To trade anything in ‘real time’ means that you are able to see price movements almost as instantly as the event occurs. This requires not only incredibly fast software and charting packages but also huge automated programmes which can react faster than humans to waves of incoming information. Luckily for spread traders and even luckier for spread betting companies all modern brokers possess these tools and can provide price information within a tenth of a second to thousands of traders around the world.
Let’s consider what would be the problem if spread betting didn’t occur in real time and if their reaction was somehow delayed by a few seconds. The delay would result in exploitation of this information delay and could result in huge potential losses for the firm. Real-time information is, however, not always associated with trading; if we consider the common 15 minute delay in stock prices by some providers and the fact that Reuter’s subscribers get access to important news releases 2 minutes before the rest of the trading community. It is only with the demand by traders and the development of new trading technologies that real-time charts and information can be made available to create an equal market.

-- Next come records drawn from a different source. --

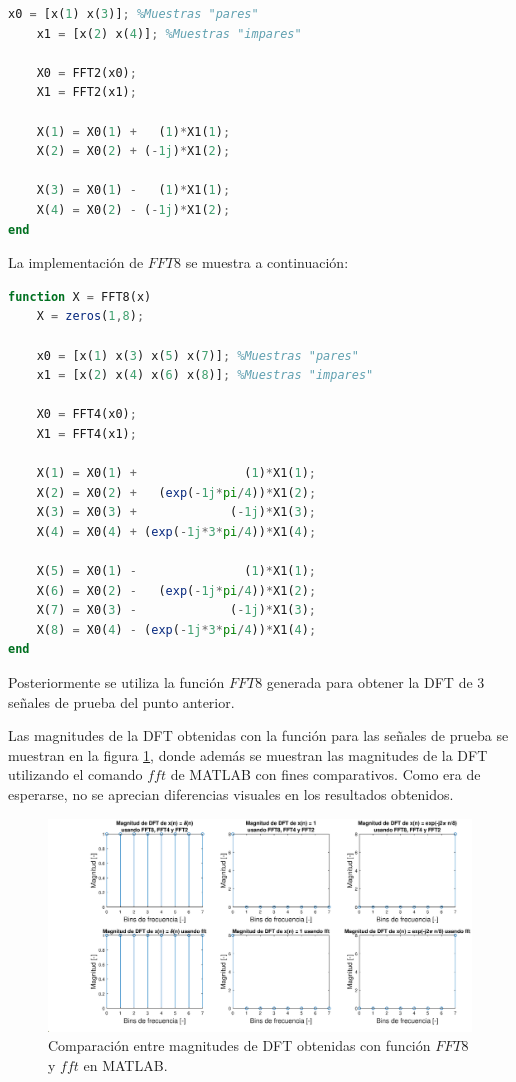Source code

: \begin{enumerate}
\begin{lstlisting}[language = octave]
    x0 = [x(1) x(3)]; %Muestras "pares"
    x1 = [x(2) x(4)]; %Muestras "impares"
    
    X0 = FFT2(x0);
    X1 = FFT2(x1);
    
    X(1) = X0(1) +   (1)*X1(1);
    X(2) = X0(2) + (-1j)*X1(2);    
    
    X(3) = X0(1) -   (1)*X1(1);
    X(4) = X0(2) - (-1j)*X1(2);    
end
\end{lstlisting}

La implementación de $FFT8$ se muestra a continuación:
\begin{lstlisting}[language = octave]
function X = FFT8(x)
    X = zeros(1,8);
    
    x0 = [x(1) x(3) x(5) x(7)]; %Muestras "pares"
    x1 = [x(2) x(4) x(6) x(8)]; %Muestras "impares"
    
    X0 = FFT4(x0);
    X1 = FFT4(x1);
    
    X(1) = X0(1) +               (1)*X1(1);
    X(2) = X0(2) +   (exp(-1j*pi/4))*X1(2);
    X(3) = X0(3) +             (-1j)*X1(3);
    X(4) = X0(4) + (exp(-1j*3*pi/4))*X1(4);
    
    X(5) = X0(1) -               (1)*X1(1);
    X(6) = X0(2) -   (exp(-1j*pi/4))*X1(2);
    X(7) = X0(3) -             (-1j)*X1(3);
    X(8) = X0(4) - (exp(-1j*3*pi/4))*X1(4);
end
\end{lstlisting}

Posteriormente se utiliza la función $FFT8$ generada para obtener la DFT de 3 señales de prueba del punto anterior.

Las magnitudes de la DFT obtenidas con la función para las señales de prueba se muestran en la figura \ref{p6_2dft}, donde además se muestran las magnitudes de la DFT utilizando el comando $fft$ de MATLAB con fines comparativos. Como era de esperarse, no se aprecian diferencias visuales en los resultados obtenidos.

\begin{figure}[H]
    \centering
    \includegraphics[width = .98 \linewidth]{Figuras/p6_2dft.eps}
    \caption{Comparación entre magnitudes de DFT obtenidas con función $FFT8$ y $fft$ en MATLAB.}
    \label{p6_2dft}
\end{figure}


\end{enumerate}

Spread betting is at the forefront of information processing. Many beginners notice how the price of a stock, commodity or currency may not be exactly the same as that quoted by the underlying market. This is because the spread betting firm often uses the futures market to updates its price quotes. Since the futures prices update frequently and do not rely on the quoting of prices, as the underlying market will have to, it is often these prices which are used and cause a discrepancy between the real-time price and the price quoted by the spread betting firm. Prices used by futures markets are also manipulated by the ‘fair value’ calculation which broadly balances the future prices against interest and that would have been accrued had the investment been placed in an interest-gaining depository.
Many spread betting firms try to get as near to the real-time underlying market price as possible. This allows traders to trade in the knowledge that market movements will be reflected honestly in their charts. Some brokers do, however, provide real time data to their charts which reflect the market price of the underlying asset. IGindex, for example offers real time tick charts as part of its advanced charting package which can be viewed in a window alongside the charts. CMC Markets also offer real time charting as a standard feature of their award winning ‘Marketmaker’ charting software. This claims to allow spread betters to get as close to the underlying market price as possible without experiencing the slight differences of the futures pricing system.
ProSpreads also offer a real-time spread betting service and claim to be the most accurate available. The demand for real-time data based on the underlying market is clearly pushing spread betting companies to develop faster and more responsive technology to keep up with this. The fear that delays can give someone an advantage over the individual trader is a major driver of this. However, spread betting is a derived market and, as such it will always operate somewhere outside of the exact pricing of the underlying market purely by the fact that the real time spread is often an added to by the spread betting company. This will make it fractionally different although the degree to which this interferes with the overall trading experience may be negligible.